There are still some problems in active/standby mode. The granularity of the switchover is at the cluster level, and the switchover process has great impact. Partition level switchover cannot be performed because the primary and secondary partitions are inconsistent. Can only provide the final consistency model, for some businesses is difficult to write code logic; In addition, promoted by other factors (indexing capability and access model), Ali HBase team has developed its own Lindorm engine based on HBase, which provides a built-in dual-zone deployment mode. Data replication adopts push-pull combination mode, greatly improving synchronization efficiency. Partitions between the two zones are coordinated by GlobalMaster and are consistent most of the time, so partition level switching is possible; Lindorm provides multi-level consistency protocols such as strong consistency, Session consistency, and final consistency to facilitate service logic implementation. At present, most of Ali’s internal business has switched to Lindorm engine.

Zero jitter is the highest realm we pursue, but we must realize that the source of the burr can be said to be everywhere, the premise of solving the problem is to locate the problem, to explain each burr is not only the appeal of users but also the embodiment of ability. Ali HBase has developed full-link Trace to monitor requests from clients, networks, and servers. Abundant and detailed Profiling displays request paths, resource access, and time consumption, helping researchers quickly locate problems.

conclusion

This article introduces some practical experience of Ali HBase in high availability. At the end of the article, I share some thoughts on the construction of availability with you. I hope you can talk about it.

As a design principle

1 User-oriented usability design, weighing impact surface, impact duration, and consistency MTTF and MTTR are indicators, but they may not necessarily meet users’ expectations. These indicators are for the system itself rather than users.
Design for failure. Components you rely on will always fail. Don’t assume that components you rely on won’t fail, such as writing a state machine when you know HDFS won’t lose data. But in practice, if multiple DNS go down at the same time, the data will be lost, and your state machine may be forever in chaos. Even the lowest probability of events will always happen, for the winning user this is 100%.

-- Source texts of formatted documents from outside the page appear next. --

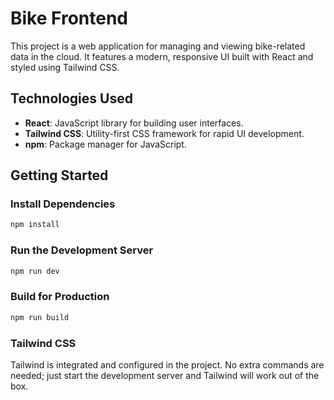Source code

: # Bike Frontend

This project is a web application for managing and viewing bike-related data in the cloud. It features a modern, responsive UI built with React and styled using Tailwind CSS.

## Technologies Used

- **React**: JavaScript library for building user interfaces.
- **Tailwind CSS**: Utility-first CSS framework for rapid UI development.
- **npm**: Package manager for JavaScript.

## Getting Started

### Install Dependencies

```bash
npm install
```

### Run the Development Server

```bash
npm run dev
```

### Build for Production

```bash
npm run build
```

### Tailwind CSS

Tailwind is integrated and configured in the project. No extra commands are needed; just start the development server and Tailwind will work out of the box.
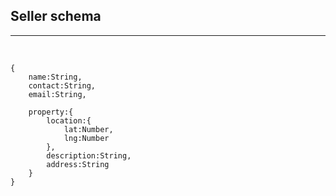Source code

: ## Seller schema
---

<br />

```
{
    name:String,
    contact:String,
    email:String,
    
    property:{
        location:{
            lat:Number,
            lng:Number
        },
        description:String,
        address:String
    }
}
```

From the implementation process

Perfect monitoring system monitoring is the basic guarantee, is the first place to invest power. 100% cover fault alarm, detection of problems before users is the first task of monitoring. Secondly, the monitoring should be as detailed as possible, and the data display should be friendly, which can greatly improve the problem location ability.
Isolation based redundancy Redundancy is a root cause approach to availability, where a single cluster is very difficult to guarantee SLAs in the face of unknown problems. So as long as the money is not poor, must come at least one set of master.
The abnormality of the fine resource control system is often caused by the out of control of resource usage. The fine control of CPU, memory and IO is the key to the high speed and stable operation of the kernel. It takes a lot of R&D resources to iterate.
System self-protection In case of request overload, the system should have self-protection such as Quota to prevent avalanche. The system should be able to recognize unusual requests and limit or reject them.
The ability to Trace requests in real time is a great tool for Profiling and requires as much detail as possible

The original link

This article is the original content of the cloud habitat community, shall not be reproduced without permission.